Institute for Medical Engineering, Technische Universität München, Boltzmannstr. 11, 85748, Garching, Germany.
Chair of Complex & Intelligent Systems, Universität Passau, Innstr. 43, 94032, Passau, Germany; ZD.B Chair of Embedded Intelligence for Health Care and Wellbeing, University of Augsburg, Eichleitnerstr. 30, 86159, Augsburg, Germany.
Comput Biol Med. 2018 Mar 1;94:106-118. doi: 10.1016/j.compbiomed.2018.01.007. Epub 2018 Jan 31.
Snoring can be excited in different locations within the upper airways during sleep. It was hypothesised that the excitation locations are correlated with distinct acoustic characteristics of the snoring noise. To verify this hypothesis, a database of snore sounds is developed, labelled with the location of sound excitation.
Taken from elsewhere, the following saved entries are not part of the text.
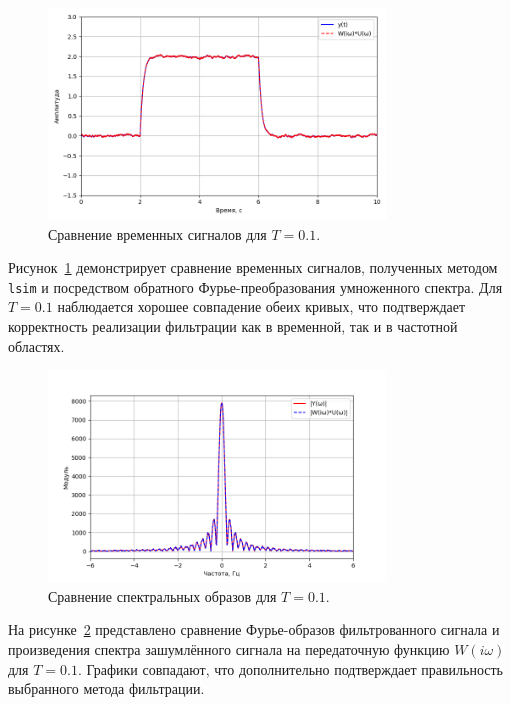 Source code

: \documentclass[a4paper]{article}
\begin{document}
\begin{figure}[H]
    \centering
    \includegraphics[width=0.8\textwidth]{src/task_1_1/time_comp_2.0_0.1.png}
    \caption{Сравнение временных сигналов для \(T=0.1\).}
    \label{fig:timecomp_0.1}
\end{figure}
\noindent Рисунок~\ref{fig:timecomp_0.1} демонстрирует сравнение временных сигналов, полученных методом \texttt{lsim} и посредством обратного Фурье-преобразования умноженного спектра. Для \(T=0.1\) наблюдается хорошее совпадение обеих кривых, что подтверждает корректность реализации фильтрации как в временной, так и в частотной областях.

\begin{figure}[H]
    \centering
    \includegraphics[width=0.8\textwidth]{src/task_1_1/spec_comp_2.0_0.1.png}
    \caption{Сравнение спектральных образов для \(T=0.1\).}
    \label{fig:speccomp_0.1}
\end{figure}
\noindent На рисунке~\ref{fig:speccomp_0.1} представлено сравнение Фурье-образов фильтрованного сигнала и произведения спектра зашумлённого сигнала на передаточную функцию \(W(i\omega)\) для \(T=0.1\). Графики совпадают, что дополнительно подтверждает правильность выбранного метода фильтрации.
\end{document}
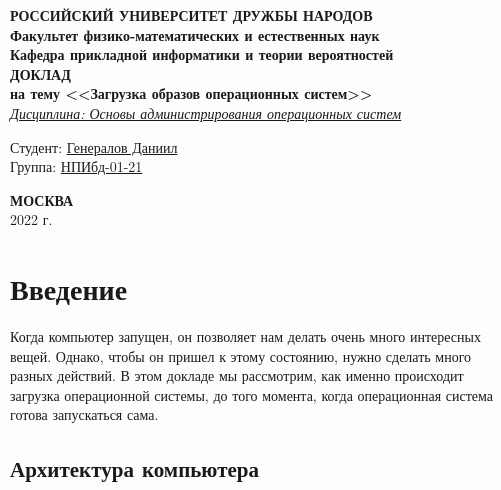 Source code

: \documentclass[a4page]{article}
\begin{document}
 
 
\begin{titlepage}

\begin{center}
\hfill \break
\textbf{
\large{РОССИЙСКИЙ УНИВЕРСИТЕТ ДРУЖБЫ НАРОДОВ}\\
\normalsize{Факультет физико-математических и естественных наук}\\ 
\normalsize{Кафедра прикладной информатики и теории вероятностей}\\
}
\vspace*{\fill}
\Large{\textbf{ДОКЛАД\\ на тему <<Загрузка образов операционных систем>>}}
\\
\underline{\textit{\normalsize{Дисциплина: Основы администрирования операционных систем}}}
\vspace*{\fill}

\end{center}
 
 \begin{flushright}
 Студент: \underline{Генералов Даниил}\\ \vspace{0.5cm}
 Группа: \underline{НПИбд-01-21}
 \end{flushright}
 
 
\begin{center} \textbf{МОСКВА} \\ 2022 г. \end{center}
\thispagestyle{empty} %
 
\end{titlepage}

\newpage

\tableofcontents

\newcommand{\code}[1]{\texttt{#1}}

\section{Введение}

Когда компьютер запущен, он позволяет нам делать очень много интересных вещей.
Однако, чтобы он пришел к этому состоянию, нужно сделать много разных действий.
В этом докладе мы рассмотрим, как именно происходит загрузка операционной системы,
до того момента, когда операционная система готова запускаться сама.

\subsection{Архитектура компьютера}
\end{document}
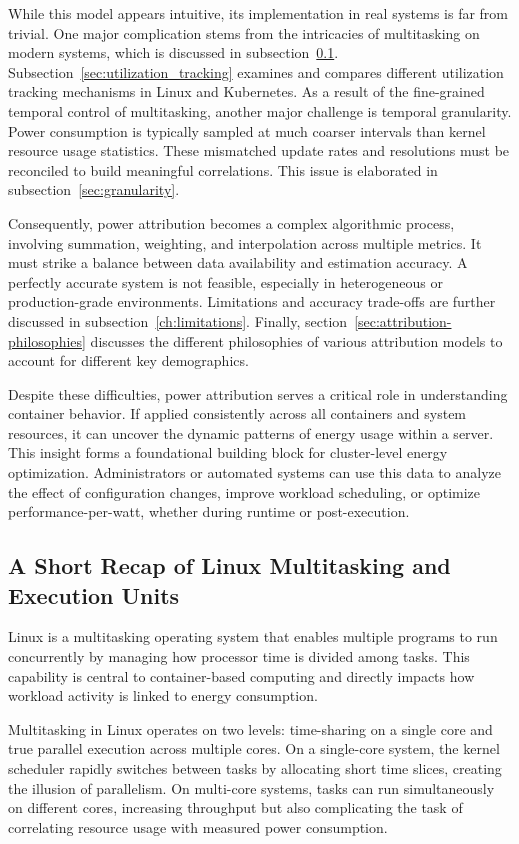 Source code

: While this model appears intuitive, its implementation in real systems is far from trivial. One major complication stems from the intricacies of multitasking on modern systems, which is discussed in subsection~\ref{sec:linux-multitasking}. Subsection~\ref{sec:utilization_tracking} examines and compares different utilization tracking mechanisms in Linux and Kubernetes. As a result of the fine-grained temporal control of multitasking, another major challenge is temporal granularity. Power consumption is typically sampled at much coarser intervals than kernel resource usage statistics. These mismatched update rates and resolutions must be reconciled to build meaningful correlations. This issue is elaborated in subsection~\ref{sec:granularity}.

Consequently, power attribution becomes a complex algorithmic process, involving summation, weighting, and interpolation across multiple metrics. It must strike a balance between data availability and estimation accuracy. A perfectly accurate system is not feasible, especially in heterogeneous or production-grade environments. Limitations and accuracy trade-offs are further discussed in subsection~\ref{ch:limitations}. Finally, section~\ref{sec:attribution-philosophies} discusses the different philosophies of various attribution models to account for different key demographics.

Despite these difficulties, power attribution serves a critical role in understanding container behavior. If applied consistently across all containers and system resources, it can uncover the dynamic patterns of energy usage within a server. This insight forms a foundational building block for cluster-level energy optimization. Administrators or automated systems can use this data to analyze the effect of configuration changes, improve workload scheduling, or optimize performance-per-watt, whether during runtime or post-execution.

\subsection{A Short Recap of Linux Multitasking and Execution Units}
\label{sec:linux-multitasking}
Linux is a multitasking operating system that enables multiple programs to run concurrently by managing how processor time is divided among tasks. This capability is central to container-based computing and directly impacts how workload activity is linked to energy consumption.

Multitasking in Linux operates on two levels: time-sharing on a single core and true parallel execution across multiple cores. On a single-core system, the kernel scheduler rapidly switches between tasks by allocating short time slices, creating the illusion of parallelism. On multi-core systems, tasks can run simultaneously on different cores, increasing throughput but also complicating the task of correlating resource usage with measured power consumption.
Video and audio recordings taken during drug induced sleep endoscopy (DISE) examinations from three medical centres have been semi-automatically screened for snore events, which subsequently have been classified by ENT experts into four classes based on the VOTE classification. The resulting dataset containing 828 snore events from 219 subjects has been split into Train, Development, and Test sets. An SVM classifier has been trained using low level descriptors (LLDs) related to energy, spectral features, mel frequency cepstral coefficients (MFCC), formants, voicing, harmonic-to-noise ratio (HNR), spectral harmonicity, pitch, and microprosodic features.
An unweighted average recall (UAR) of 55.8% could be achieved using the full set of LLDs including formants. Best performing subset is the MFCC-related set of LLDs. A strong difference in performance could be observed between the permutations of train, development, and test partition, which may be caused by the relatively low number of subjects included in the smaller classes of the strongly unbalanced data set.
A database of snoring sounds is presented which are classified according to their sound excitation location based on objective criteria and verifiable video material. With the database, it could be demonstrated that machine classifiers can distinguish different excitation location of snoring sounds in the upper airway based on acoustic parameters.
在睡眠期间,上呼吸道的不同部位可能会引发打鼾。据推测,激发部位与打鼾噪声的独特声学特征相关。为了验证这一假设,开发了一个包含打鼾声音的数据库,并对声音激发位置进行了标注。
从三个医学中心的药物诱导睡眠内镜(DISE)检查中获取视频和音频记录,半自动筛选打鼾事件,随后由耳鼻喉科专家根据 VOTE 分类将其分为四类。从 219 名患者中包含 828 个打鼾事件的数据集被分为训练集、开发集和测试集。使用与能量、频谱特征、梅尔频率倒谱系数(MFCC)、共振峰、嗓音、谐波噪声比(HNR)、频谱谐和性、音高和微韵律特征相关的低级别描述符(LLD),对支持向量机(SVM)分类器进行了训练。
使用包含共振峰的完整 LLD 集,可实现 55.8%的未加权平均召回率(UAR)。性能最佳的子集是与 MFCC 相关的 LLD 集。在训练、开发和测试分区的排列之间可以观察到性能的显著差异,这可能是由于在强烈不平衡数据集的较小类别中包含的受试者数量相对较少所致。
提出了一个根据客观标准和可验证的视频材料对打鼾声音进行分类的数据库,这些分类是基于声音激发位置进行的。通过该数据库,证明了机器分类器可以根据声学参数区分上呼吸道中不同的打鼾声音激发位置。